Boise Becomes Start-Up Country

Bank branches are popping up like Internet ads in and around Boise, Idaho.

Panhandle State Bank in northern Idaho, for example, has opened four branches near Boise in the past three years and last week jumped at the chance to add another when a back office of Household International's banking arm went up for sale.

Since 1997, two banks have opened in the region and 13 other banks - mostly from other markets - have started 50 branches there.

The rush to Idaho's capital can be explained by its soaring population and its emergence as a high-technology hotbed. In the 1990s, computer chip manufacturers began establishing their headquarters there, and other high-tech companies followed by opening plants. As a result, the Boise area's population has nearly doubled, to more than 400,000, since 1990.

"Because of the high-tech boom, there's been a high amount of migration of people, which has added a lot of diversity to the economy," said Curt Hecker, the president and chief executive officer of Panhandle's parent company, Intermountain Community Bancorp. "There're more opportunities now in light manufacturing and construction lending."

John S. Church, the president of Idaho Economics, a Boise consulting firm, said its business-friendly climate - and climate climate - are making the Boise area one of the fastest-growing regions in the country. Chip companies have set up headquarters there not only for reduced labor costs, but also because it is free of humidity - a necessity in chip production.

Hewlett-Packard, the computer printer giant based in Palo Alto, Calif., has a plant in the Boise area. Hundreds of reservation and credit call centers have also popped up, as hotels, credit card, and finance companies have been enticed by lower labor costs plus well as by the fact that a fiber optic "freeway" from Denver to Seattle travels right through Boise.

Another attraction is that Boise and the rest of Idaho has become a haven for retirees, especially from the more populous West Coast cities.

Though large banking companies still dominate the market - San Francisco's Wells Fargo & Co. and Minneapolis-based U.S. Bancorp have a combined 55% deposit share, according to the Federal Deposit Insurance Corp. - smaller banks are making inroads. The two start-ups, $51 million-asset Syringa Bank and $104 million-asset Idaho Banking Co., between them have four branches in the area, and two banks from Couer D'Alene are among the top 10 in deposit share. And D.L. Evans Bank in the eastern Idaho city of Burley has opened four branches in the Boise market in the past two years.

Robert Rogowski, a principal at Columbia Financial Advisors Inc. in Seattle, said big-bank acquisitions of several regional banks have made for more community bank competition. U.S. Bancorp bought $8.9 billion-asset West One Bancorp in 1995, and Wells Fargo bought $23 billion-asset First Security in Salt Lake City in 2000.

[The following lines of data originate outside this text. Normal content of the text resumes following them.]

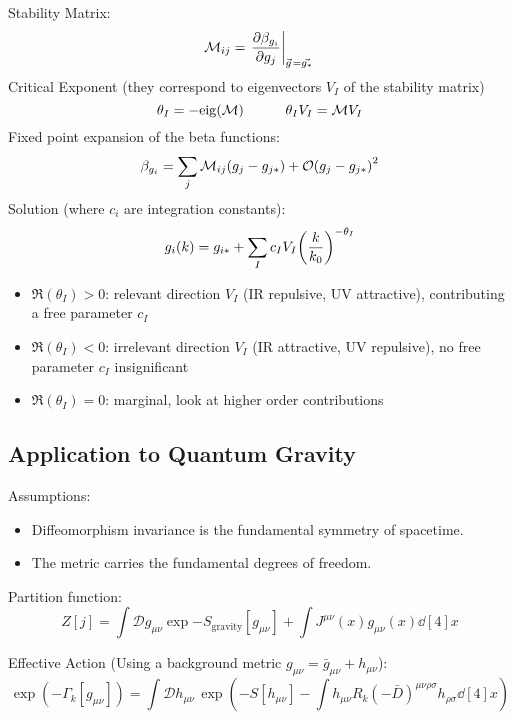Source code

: 		\noindent
		Stability Matrix:
		\begin{equation}
			\mathcal{M}_{ij} = \eval{\pdv{\beta_{g_i}}{g_j}}_{\vec{g} = \vec{g_*}}
		\end{equation}
		Critical Exponent (they correspond to eigenvectors $V_I$ of the stability matrix)
		\begin{equation}
			\theta_I = - \mathrm{eig}(\mathcal{M})
			\hspace{30pt} \theta_I V_I = \mathcal{M} V_I
		\end{equation}
		Fixed point expansion of the beta functions:
		\begin{equation}
			\beta_{g_i} = \sum_{j} \mathcal{M}_{ij} \qty(g_j - g_{j*}) + \mathcal{O}\qty(g_j - g_{j*})^2
		\end{equation}
		Solution (where $c_i$ are integration constants):
		\begin{equation}
			g_i(k) = g_{i*} + \sum_I c_I V_I \qty(\frac{k}{k_0})^{-\theta_I}
		\end{equation}
		\begin{itemize}
			\item $\Re(\theta_I) > 0$: relevant direction $V_I$ (IR repulsive, UV attractive), contributing a free parameter $c_I$
			\item $\Re(\theta_I) < 0$: irrelevant direction $V_I$ (IR attractive, UV repulsive), no free parameter $c_I$ insignificant
			\item $\Re(\theta_I) = 0$: marginal, look at higher order contributions
		\end{itemize}

	\subsection{Application to Quantum Gravity}
		Assumptions:
		\begin{itemize}
			\item Diffeomorphism invariance is the fundamental symmetry of spacetime.
			\item The metric carries the fundamental degrees of freedom.
		\end{itemize}

		\noindent
		Partition function:
		\begin{equation}
			Z[j] = \int \mathcal{D} g_{\mu\nu} \exp{-S_\text{gravity}[g_{\mu\nu}] + \int J^{\mu\nu}(x) g_{\mu\nu}(x) \dd[4]{x}}
		\end{equation}

		\noindent
		Effective Action (Using a background metric $g_{\mu\nu} = \bar{g}_{\mu\nu} + h_{\mu\nu}$):
		\begin{equation}
			\exp(-\Gamma_k[g_{\mu\nu}]) = \int \mathcal{D}h_{\mu\nu} \, \exp(-S[h_{\mu\nu}] - \int h_{\mu\nu} R_k(-\bar{D})^{\mu\nu\rho\sigma}h_{\rho\sigma} \dd[4]{x})
		\end{equation}

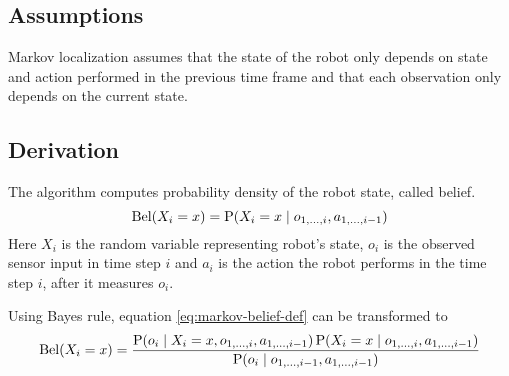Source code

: \subsection{Assumptions}
\label{sec:markov_assumptions}
Markov localization assumes that the state of the robot only depends
on state and action performed in the previous time frame
and that each observation only depends on the current state.


\subsection{Derivation}

The algorithm computes probability density of the robot state, called belief.
\begin{equation}
	\label{eq:markov-belief-def}
	\operatorname{\mathrm{Bel}}(X_i = x) = \operatorname{\mathrm{P}}(X_i = x \mid o_{1, \dotsc, i}, a_{1,\dotsc,i - 1})
\end{equation}
Here \(X_i\) is the random variable representing robot's state,
\(o_i\) is the observed sensor input in time step \(i\) and \(a_i\)
is the action the robot performs in the time step \(i\), after it
measures \(o_i\).

Using Bayes rule, equation \eqref{eq:markov-belief-def} can be transformed to
\begin{equation}
	\label{eq:markov-derivation1}
	\operatorname{\mathrm{Bel}}(X_i = x) =
	\frac{
		\operatorname{\mathrm{P}}(o_i \mid X_i = x, o_{1, \dotsc, i}, a_{1,\dotsc,i - 1})
		\operatorname{\mathrm{P}}(X_i = x \mid o_{1, \dotsc, i}, a_{1, \dotsc, i - 1})
	}{
		\operatorname{\mathrm{P}}(o_i \mid o_{1, \dotsc, i-1}, a_{1, \dotsc, i-1})
	}
\end{equation}

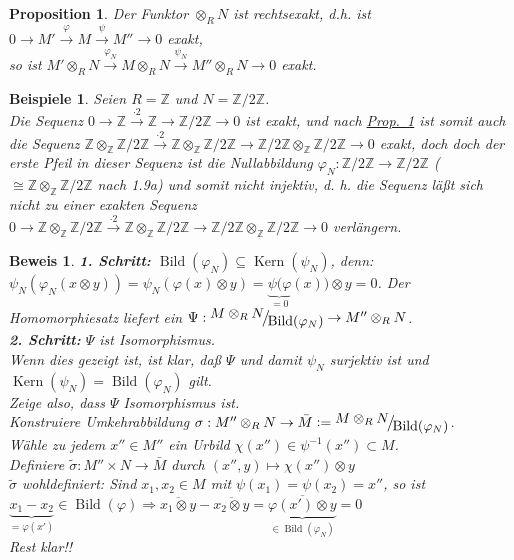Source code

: \documentclass[a4paper,12pt]{scrbook}
\theoremstyle{break}
\newtheorem{Prop}[Def]{Proposition}
\theoremstyle{nonumberbreak}
\newtheorem{Bew}{Beweis}
\newtheorem{nnBsp}{Beispiele}
\theoremstyle{nonumberplain}
\newcommand{\defeqr}[0]{\mathrel{\mathop:}=}
\newcommand{\myref}[2]{%
\hyperref[#2]{#1~\ref*{#2}}%
}
\DeclareMathOperator{\Kern}{Kern}
\DeclareMathOperator{\Bild}{Bild}
\newcommand{\FakRaum}[2]{
  \raisebox{0.7ex}{\ensuremath{#1}}
  \ensuremath{\mkern-3mu}\big/\ensuremath{\mkern-3mu}
  \raisebox{-0.6ex}{\ensuremath{#2}}}
\begin{document}
\begin{Prop}
\label{1.12}
  Der Funktor $\otimes_R N$ ist rechtsexakt, d.h. ist $0 \to M'
  \overset{\varphi}{\to} M \overset{\psi}{\to} M'' \to 0$ exakt,\\
  so ist $ M' \otimes_R N \overset{\varphi_N}{\to} M \otimes_R N \overset{\psi_N}{\to} M'' \otimes_R N \to 0$ exakt.
\end{Prop}

\begin{nnBsp} 
  Seien $R = \mathbb{Z}$ und $N = \mathbb{Z}/2 \mathbb{Z}$.\\
  Die Sequenz $0 \to \mathbb{Z} \overset{ \cdot 2}{\to} \mathbb{Z} \to \mathbb{Z}/2
  \mathbb{Z} \to 0$ ist exakt, und nach \myref{Prop.}{1.12} ist somit auch die
  Sequenz
  $\mathbb{Z} \otimes_{\mathbb{Z}} \mathbb{Z} / 2 \mathbb{Z}  \overset{ \cdot 2}{\to} \mathbb{Z} \otimes_{\mathbb{Z}} \mathbb{Z} / 2  \mathbb{Z} \to \mathbb{Z}/2
  \mathbb{Z} \otimes_{\mathbb{Z}} \mathbb{Z} / 2 \mathbb{Z} \to 0$ exakt,
  doch doch der erste Pfeil in dieser Sequenz ist die Nullabbildung
   $\varphi_N: \mathbb{Z}/2 \mathbb{Z} \to \mathbb{Z} / 2 \mathbb{Z}$ ($\cong
  \mathbb{Z} \otimes_{\mathbb{Z}} \mathbb{Z} / 2 \mathbb{Z}$ nach 1.9a) und
   somit nicht injektiv, d. h. die Sequenz läßt sich nicht zu einer exakten Sequenz
   $0 \to \mathbb{Z} \otimes_{\mathbb{Z}} \mathbb{Z} / 2 \mathbb{Z}  \overset{ \cdot 2}{\to} \mathbb{Z} \otimes_{\mathbb{Z}} \mathbb{Z} / 2  \mathbb{Z} \to \mathbb{Z}/2
  \mathbb{Z} \otimes_{\mathbb{Z}} \mathbb{Z} / 2 \mathbb{Z} \to 0$ verlängern.
\end{nnBsp}

\begin{Bew} 
  \textbf{1. Schritt:} $\Bild(\varphi_N) \subseteq \Kern(\psi_N)$,
  denn: $\psi_N(\varphi_N(x \otimes y)) = \psi_N(\varphi(x) \otimes y) =
  \underset{=0}{\underbrace{\psi(\varphi}}(x)) \otimes y = 0$. Der Homomorphiesatz
  liefert ein $\Psi: \FakRaum{M \otimes_R N}{\Bild(\varphi_N)} \to M'' \otimes_R N$.\\
  \textbf{2. Schritt:} $\Psi$ ist Isomorphismus.\\
  Wenn dies gezeigt ist, ist klar, daß $\Psi$ und damit $\psi_N$ surjektiv ist und $\Kern(\psi_N) =
  \Bild(\varphi_N)$ gilt.\\
  Zeige also, dass $\Psi$ Isomorphismus ist.\\
  Konstruiere Umkehrabbildung $\sigma: M'' \otimes_R N \to \bar{M} \defeqr \FakRaum{M
  \otimes_R N}{\Bild(\varphi_N)}$.\\
  Wähle zu jedem $x'' \in M''$ ein Urbild $\chi(x'') \in \psi^{-1}(x'') \subset M$.\\
  Definiere $\tilde{\sigma}: M'' \times N \to \bar{M}$ durch $(x'', y) \mapsto
  \chi(x'') \otimes y$\\
  $\tilde{\sigma}$ wohldefiniert:
  Sind $x_1,x_2 \in M$ mit $\psi(x_1) = \psi(x_2) = x''$, so ist $\underset{= \varphi(x')
  }{\underbrace{x_1 - x_2}} \in \Bild(\varphi) \Rightarrow \overline{x_1
  \otimes y} - \overline{x_2 \otimes y} = \underbrace{\overline{\varphi(x') \otimes y}}_{\in \Bild(\varphi_N)} = 0$\\
  Rest klar!!
\end{Bew}
\end{document}
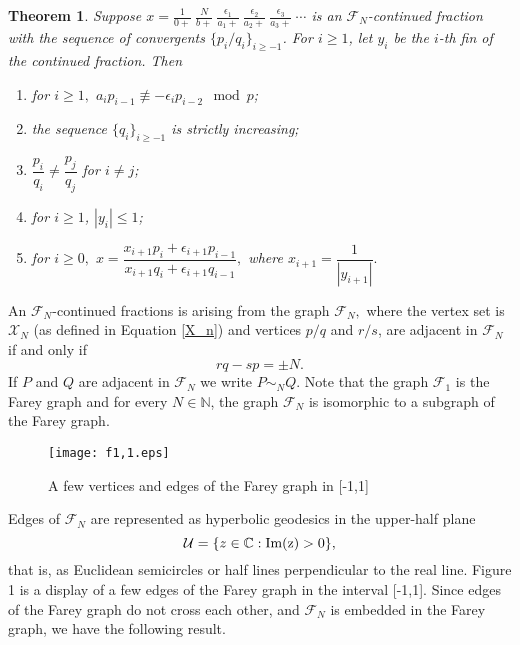 \documentclass[12pt]{elsarticle}
\newtheorem{theorem}{Theorem}[section]
\theoremstyle{definition}
\newcommand{\field}[1]{\mathbb{#1}}          \newcommand{\Q}{\field{Q}}
\newcommand{\N}{\field{N}}
\newcommand{\C}{\field{C}}                   \newcommand{\A}{\field{A}}
\newcommand{\im}{\rm Im}
\newcommand{\f}{{\mathcal F}}
\newcommand{\ep}{\epsilon}
\begin{document}
	\begin{theorem}\cite[Theorem 3.2]{seemafnpart1}\label{distinctconvergents}
		Suppose $x= \frac{1}{0+}~\frac{N}{b+}~ \frac{\ep_1}{a_1 +}~ \frac{\ep_2}{a_2 +}~ \frac{\ep_3}{a_3 +}~\cdots
		$ is an $\f_N$-continued fraction with the sequence of convergents $\{p_i/q_i\}_{i\ge -1}$. For $i\ge1$, let  
		$y_i$ be the $i$-th \it{fin} of the continued fraction.  Then
		\begin{enumerate}
			\item 	for  $i\ge1,$ $a_ip_{i-1}\not \equiv -\ep_{i}p_{i-2}\mod p$;
			\item 	the sequence $\{q_i\}_{i\ge -1}$ is strictly increasing;
			\item $\dfrac{p_i}{q_i}\ne \dfrac{p_j}{q_j}$ for $i\ne j$;
			\item for $i\ge1$, $|y_i|\le1$;
			\item for $i\ge0,$ $x=\dfrac{x_{i+1}p_i+\ep_{i+1}p_{i-1}}{x_{i+1}q_i+\ep_{i+1}q_{i-1}},$ where $x_{i+1}=\dfrac{1}{|y_{i+1}|}.$
		\end{enumerate}
	\end{theorem}
	
	 An $\f_N$-continued fractions is arising from the graph $\f_N,$ where
 the  vertex set is  $\mathcal{X}_N$ (as defined in Equation \eqref{X_n})  and vertices ${p}/{q}$ and ${r}/{s}$, are adjacent in $\mathcal{F}_N$ if and only if  $$rq-sp=\pm N.$$ 
		If $P$ and $Q$ are adjacent in $\f_N$ we write $P\sim_N Q$. Note that the graph $\f_{1}$ is the Farey graph 
and for every $N\in\N$, the graph $\f_N$ is isomorphic to a subgraph of the Farey graph.


	 \begin{figure}[!h]
	 	\centering
	 	\texttt{[image: f1,1.eps]}
	 	\caption{A few vertices and edges of the Farey graph in [-1,1]}\label{Fig:farey}
	 \end{figure}
	\noindent Edges of $\f_{N}$ are represented as hyperbolic geodesics in the upper-half plane $$\mathcal{U}=\{z\in\C: \im(z)>0\},$$
	that is, as Euclidean semicircles or half lines perpendicular to the real line. Figure 1 is a display of a few edges of the Farey graph in the interval [-1,1].
Since edges of the Farey graph do not cross each other, and $\f_N$ is embedded in the Farey graph, we have the following result.
	
\end{document}
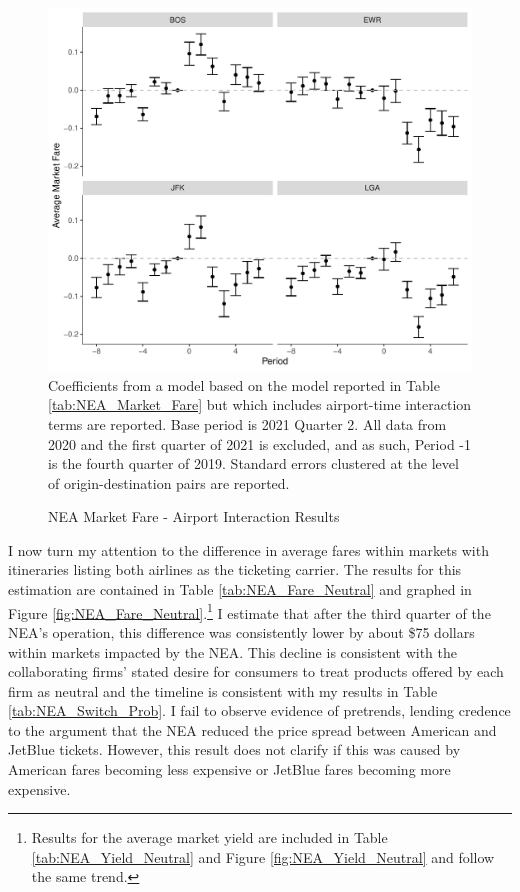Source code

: \documentclass{article}
\begin{document}
    \begin{figure}
		\caption{NEA Market Fare - Airport Interaction Results}
		\label{fig:NEA_Airport_Fare_Interaction}
		\includegraphics[width = \linewidth]{NEA_Airport_Fare_Graph}
		\footnotesize{Coefficients from a model based on the model reported in Table \ref{tab:NEA_Market_Fare} but which includes airport-time interaction terms are reported. Base period is 2021 Quarter 2. All data from 2020 and the first quarter of 2021 is excluded, and as such, Period -1 is the fourth quarter of 2019. Standard errors clustered at the level of origin-destination pairs are reported. }
	\end{figure}
    
	 I now turn my attention to the difference in average fares within markets with itineraries listing both airlines as the ticketing carrier. The results for this estimation are contained in Table \ref{tab:NEA_Fare_Neutral} and graphed in Figure \ref{fig:NEA_Fare_Neutral}.\footnote{Results for the average market yield are included in Table \ref{tab:NEA_Yield_Neutral} and Figure \ref{fig:NEA_Yield_Neutral} and follow the same trend.} I estimate that after the third quarter of the NEA's operation, this difference was consistently lower by about \$75 dollars within markets impacted by the NEA. This decline is consistent with the collaborating firms' stated desire for consumers to treat products offered by each firm as neutral and the timeline is consistent with my results in Table \ref{tab:NEA_Switch_Prob}. I fail to observe evidence of pretrends, lending credence to the argument that the NEA reduced the price spread between American and JetBlue tickets. However, this result does not clarify if this was caused by American fares becoming less expensive or JetBlue fares becoming more expensive. 	
\end{document}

"Community banks have gravitated there because of the opportunities," Mr. Rogowski said. "Over the last four years, a number of them have done pretty well."

Panhandle, with assets of $274 million, has opened four branches in the Boise area since 1999 under the name Intermountain Community Bank. Last week the bank said that it would buy most of the assets of an Oregon bank just across the border near Boise. Intermountain would pick up about $60 million in deposits and the office of the only branch of Orchard Bank, a division of $10.5 billion-asset Household Bank FSB.

Household International, of Prospect Heights, Ill., said last week that it would sell the bank to HSBC Holdings PLC of London. Household Bank has been using the Oregon division as a base for its credit card operations in the region; Intermountain plans to convert it into a traditional branch.

Panhandle, founded in 1981 in the ski resort town of Sandpoint near the Canadian border, plans to expand further in southern Idaho by opening or buying branches or smaller banks, particularly throughout the Treasure Valley region stretching from Boise eastward to Twin Falls.

Mr. Hecker said the bank will target the high-tech industries and their vendors, as well as the growing number of the self-employed in Treasure Valley.

People who are their own boss "don't fit in well with the standardized credit system of larger banks," he said, "so our philosophy is to structure our loan packages and other products to those businesses."